Flow cytometry to advance decontamination and sterilisation processes
A new paper reveals how combining flow cytometry with other analytical techniques can provide a wealth of information on bacterial viability and thus enhance sterilisation processes.
In a paper published recently in the Journal of Applied Microbiology, Brian McEvoy, Mark Lynch and Neil Rowan outlined how flow cytometry can be used to overcome existing limitations in conventional sterilisation microbiology techniques and may be employed to aid in the improvement of decontamination and sterilisation processes.
According to McEvoy, et al., one of the primary advantages of flow cytometry, when combined with fluorescent probes and dyes, is that it can be used to detect intermediate states between viable and dead bacteria, such as those that are stressed or injured. This sub-lethal state or viable but non-culturable organisms are difficult to detect with existing culture/plating methods. They wrote that flow cytometry data can reflect the differing properties of viability, such as the extent of cell membrane integrity, functionality of membrane potential and presence of intracellular enzyme activity/metabolism.

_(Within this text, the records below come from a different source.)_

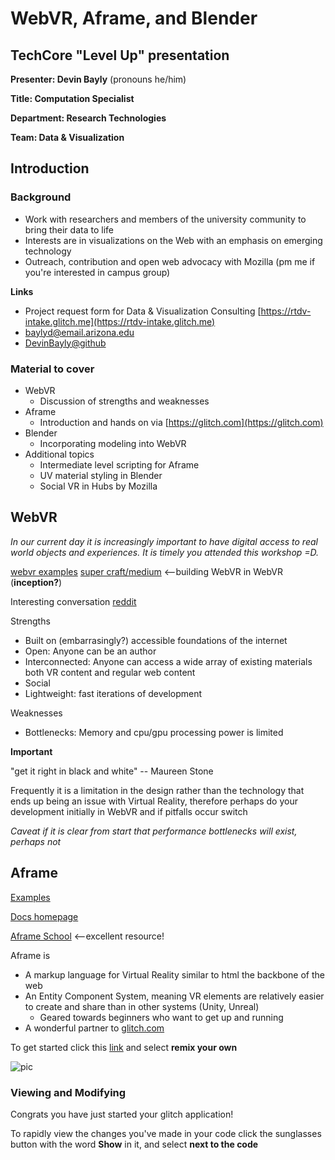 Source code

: # WebVR, Aframe, and Blender 
## TechCore "Level Up" presentation
**Presenter: Devin Bayly** (pronouns he/him)

**Title: Computation Specialist**

**Department: Research Technologies**

**Team: Data & Visualization**

## Introduction
### Background


* Work with researchers and members of the university community to bring their data to life
* Interests are in visualizations on the Web with an emphasis on emerging technology
* Outreach, contribution and open web advocacy with Mozilla (pm me if you're interested in campus group) 

**Links**

* Project request form for Data & Visualization Consulting [https://rtdv-intake.glitch.me](https://rtdv-intake.glitch.me)
* baylyd@email.arizona.edu
* [DevinBayly@github](https://github.com/DevinBayly)


### Material to cover

* WebVR
    * Discussion of strengths and weaknesses
* Aframe
    * Introduction and hands on via [https://glitch.com](https://glitch.com)
* Blender
    * Incorporating modeling into WebVR
* Additional topics
    * Intermediate level scripting for Aframe
    * UV material styling in Blender
    * Social VR in Hubs by Mozilla

## WebVR

*In our current day it is increasingly important to have digital access to real world objects and experiences. It is timely you attended this workshop =D.* 

[webvr examples](https://webvr.directory/)
[super craft/medium](supermedium.com) <--building WebVR in WebVR (**inception?**)

Interesting conversation [reddit](https://www.reddit.com/r/WebVR/comments/3e2mes/what_are_the_advantages_of_webvr_over_native_vr/)

Strengths

* Built on (embarrasingly?) accessible foundations of the internet
* Open: Anyone can be an author
* Interconnected: Anyone can access a wide array of existing materials both VR content and regular web content
* Social
* Lightweight: fast iterations of development

Weaknesses

* Bottlenecks: Memory and cpu/gpu processing power is limited

**Important**

"get it right in black and white" -- Maureen Stone

Frequently it is a limitation in the design rather than the technology that ends up being an issue with Virtual Reality, therefore perhaps do your development initially in WebVR and if pitfalls occur switch

*Caveat if it is clear from start that performance bottlenecks will exist, perhaps not*


## Aframe

[Examples](https://aframe.io/aframe/examples/)


[Docs homepage](https://aframe.io/docs/1.0.0/introduction/)

[Aframe School](https://aframe.io/school/) <--excellent resource!

Aframe is

* A markup language for Virtual Reality similar to html the backbone of the web
* An Entity Component System, meaning VR elements are relatively easier to create and share than in other systems (Unity, Unreal) 
    * Geared towards beginners who want to get up and running
* A wonderful partner to [glitch.com](https://glitch.com)

To get started click this [link](http://glitch.com/~aframe) and select **remix your own**

![pic](/home/lil/Pictures/20200317T161605445734.png)

### Viewing and Modifying

Congrats you have just started your glitch application!

To rapidly view the changes you've made in your code click the sunglasses button with the word **Show** in it, and select **next to the code**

The two examples in which they said the ability to detect viable but non-culturable organisms was key were in Massicotte et al.’s work in 2017, where flow cytometry was compared to traditional culture techniques and it was found that some organisms, such as Enterococcus faecalis, in a sub-lethal state had the potential to provide a ‘biocharge of bacteria’ for future healthcare-associated infections or food poisoning. The second example was in their work on sterilisation using vapourised hydrogen peroxide (VH2O2), in which they found a traditional technique showed no growth and thus no useful information, where flow cytometry provided “a rich picture of information regarding cell numbers, viability and damage”. They stated that flow cytometry’s ability to provide information on the cellular location of lethality of VH2O2 is an important aspect of understanding sterilisation kinetics, which traditional cell culture techniques simply cannot inform.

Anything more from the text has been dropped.